3) Concernant certains types de croissance quantitative (qui se mesurent en unités physiques – Kg, nombre d’unités, surfaces au sol etc…), on approche des limites assignées par le fait que l’on vit sur une planête qui à un rayon de ~ 6360 km, et que l’on dispose de environ 80 000 km carrés de terres habitables si on enlève les déserts (antarctique, zones sub-tropicales de l’hémisphère nord, hauts plateaux et toundra divers…). On est actuellement environs 6,5 milliards d’homo sapiens sur cette planète, on sera bientôt 8 milliards (c’est pour simplifier la division) donc chacun de nous dispose de facto de 1 hectare (100m X 100m !) pour assumer sa subsistance et installer sa petite maison, sa piscine et sa quote part d’infrastructure (routes, super-marchés, entreprises {éventuellement on pourrait aussi laisser un peu de place pour maintenir certaines espèces animales et végétales dans un environnement protégé}…). Pour ce qui est de différentes limitations physiques, voir le blog de J.M. Jancovici cité plus haut, et regarder sur Wikipédia les productions et réserves mondiales de plomb, platine, cuivre etc… en extrapolant ce qu’il faudrait produire si les Chinois et les Hindous consommaient comme les Américains.
4) Concernant la croissance de variables se mesurant uniquement en « valeur » (typiquement les propriétés intellectuelles, (logiciels, entertainments… mais aussi santé, éducation…), reste à définir ce que l’on entend par « valeur » et sur quoi on fait reposer cette valeur (quantité de travail social?). Si d’autre part, l’accumulation démesurée de valeur(monétaire) dans ce secteur permet à ceux qui en bénéficient (Bill Gates par ex.) de racheter tout ou partie des biens visés par le § 3), le problème du partage de certaines ressources nécessaires existant en quantités finies reste entier.
Il me semble que le vrai problème à résoudre est de proposer une structure de fonctionnement économique et social permettant à tous les hommes de vivre en harmonie sur cette planète ; les problèmes de nature écologique (dont une éventuelle décroissance de la production de certaines denrées), ne pourront être résolus que sur cette base. C’est pourquoi votre idée de constitution économique (de mon point de vue permettant de réguler les interactions humaines de façon équitable et de contenir l’esprit de compétition et de domination dans des limites raisonnables en les orientant vers des activités utiles à tous) me plaît bien sur le principe. Reste à la définir concrètement.

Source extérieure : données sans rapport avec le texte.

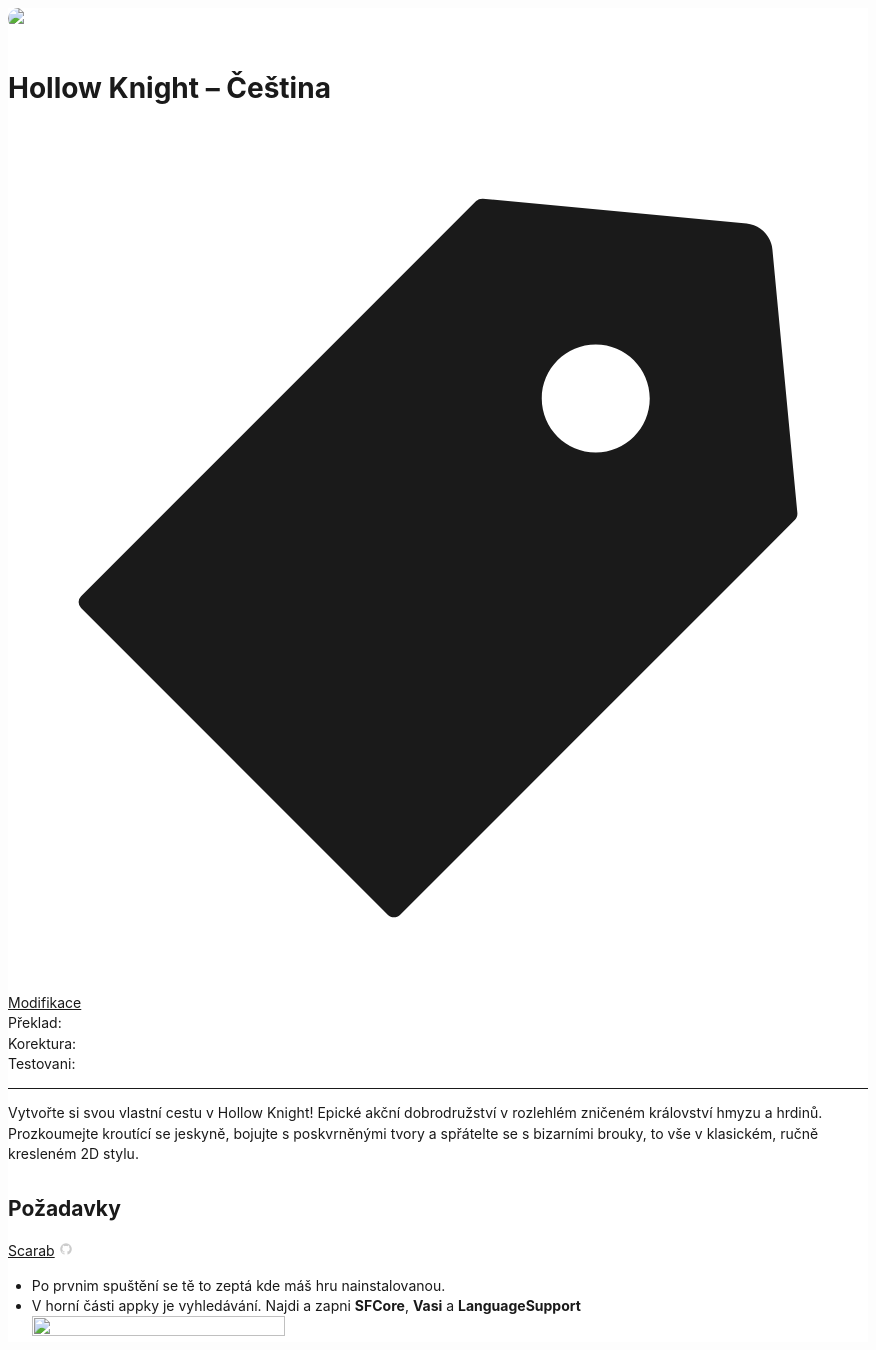 <div style="border-radius: 16px; overflow: hidden; margin-bottom: 16px;">
  <img src="https://cdn2.steamgriddb.com/hero/8a1854f491c11482630ebb4135df2d2b.jpg">
</div>

# Hollow Knight – Čeština 
<div class="page-tag-info" aria-label="Tag🏷" data-balloon-pos="up">
<svg xmlns="http://www.w3.org/2000/svg" class="icon tag-icon" viewBox="0 0 1024 1024" fill="currentColor" aria-label="tag icon" name="tag"><path d="M939.902 458.563L910.17 144.567c-1.507-16.272-14.465-29.13-30.737-30.737L565.438 84.098h-.402c-3.215 0-5.726 1.005-7.634 2.913l-470.39 470.39a10.004 10.004 0 000 14.164l365.423 365.424c1.909 1.908 4.42 2.913 7.132 2.913s5.223-1.005 7.132-2.913l470.39-470.39c2.01-2.11 3.014-5.023 2.813-8.036zm-240.067-72.121c-35.458 0-64.286-28.828-64.286-64.286s28.828-64.285 64.286-64.285 64.286 28.828 64.286 64.285-28.829 64.286-64.286 64.286z"></path></svg>
<div style="max-width: 600px" class="tag-custom page-tag-item">
<a href="" class="red">
<el-tag type="warning" effect="light">Modifikace</el-tag>
</a></div></div> 

<div class="stavpr prog-custom" style="display: flex; align-items: center; column-gap: 12px">
  <div class="infopr">Překlad:</div>
  <div class="progpr" style="flex: 1"><el-progress :percentage="100" :stroke-width="18" :text-inside="true" status="success" striped /></div>
</div>
<div class="stavpr prog-custom" style="display: flex; align-items: center; column-gap: 12px">
  <div class="infopr">Korektura:</div>
  <div class="progpr" style="flex: 1"><el-progress :percentage="100" :stroke-width="18" :text-inside="true" status="warning" striped /></div>
</div>
<div class="stavpr prog-custom" style="display: flex; align-items: center; column-gap: 12px">
  <div class="infopr">Testovani:</div>
  <div class="progpr" style="flex: 1"><el-progress :percentage="100" :stroke-width="18" :text-inside="true" status="primary" striped /></div>
</div>

------------
Vytvořte si svou vlastní cestu v Hollow Knight! Epické akční dobrodružství v rozlehlém zničeném království hmyzu a hrdinů. Prozkoumejte kroutící se jeskyně, bojujte s poskvrněnými tvory a spřátelte se s bizarními brouky, to vše v klasickém, ručně kresleném 2D stylu.

## Požadavky
<a href="https://github.com/fifty-six/Scarab/releases">Scarab</a> <svg class="svg" xmlns="http://www.w3.org/2000/svg" width="1em" height="1em" viewBox="0 0 24 24"><path fill="#ccc" d="M12 2A10 10 0 0 0 2 12c0 4.42 2.87 8.17 6.84 9.5c.5.08.66-.23.66-.5v-1.69c-2.77.6-3.36-1.34-3.36-1.34c-.46-1.16-1.11-1.47-1.11-1.47c-.91-.62.07-.6.07-.6c1 .07 1.53 1.03 1.53 1.03c.87 1.52 2.34 1.07 2.91.83c.09-.65.35-1.09.63-1.34c-2.22-.25-4.55-1.11-4.55-4.92c0-1.11.38-2 1.03-2.71c-.1-.25-.45-1.29.1-2.64c0 0 .84-.27 2.75 1.02c.79-.22 1.65-.33 2.5-.33s1.71.11 2.5.33c1.91-1.29 2.75-1.02 2.75-1.02c.55 1.35.2 2.39.1 2.64c.65.71 1.03 1.6 1.03 2.71c0 3.82-2.34 4.66-4.57 4.91c.36.31.69.92.69 1.85V21c0 .27.16.59.67.5C19.14 20.16 22 16.42 22 12A10 10 0 0 0 12 2"></path></svg> <br />
- Po prvnim spuštění se tě to zeptá kde máš hru nainstalovanou. <br />
- V horní části appky je vyhledávání. Najdi a zapni **SFCore**, **Vasi** a **LanguageSupport** <br />
<img src="https://i.imgur.com/uAUAHpw.png"  width="55%" height="50%" loading="lazy"> <br />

Y a-t-il un lien entre « la croissance » au sens bêtement idéologique (dépassé) et la spirale générée par le mécanisme du prêt à intérêt. Autrement dit, dans quelle mesure l’aspiration à une nouvelle croissance masque-t-elle une volonté, pour certains, de pérenniser l’intérêt (en terme de position de pouvoir) du prêt à intérêt ? Je ne sais pas si cette question est bien posée.
§
Latouche propose « A-croissance » sur le modèle athée, cela nous libérerait de la croissance comme théos.
§
À propos de « vers les étoiles ». C’est quand même curieux comme notre même monde peut être vu différemment. Lorsque je rêve la conquête des étoiles, c’est toujours à bord d’une carriole avançant de nuit au travers d’un bocage, au rythme des sabots d’un cheval sur le chemin pavé, à la lumière d’une lanterne…
Déjà, qu’à toute vitesse, nous ne pensons plus qu’à trois ou six mois, il nous faudra bien ralentir lorsqu’il s’agira de prendre patience et d’apprécier chaque seconde, avant que de goûter au rire des filles de Bételgeuse, … dans dix mille, cent mille ans…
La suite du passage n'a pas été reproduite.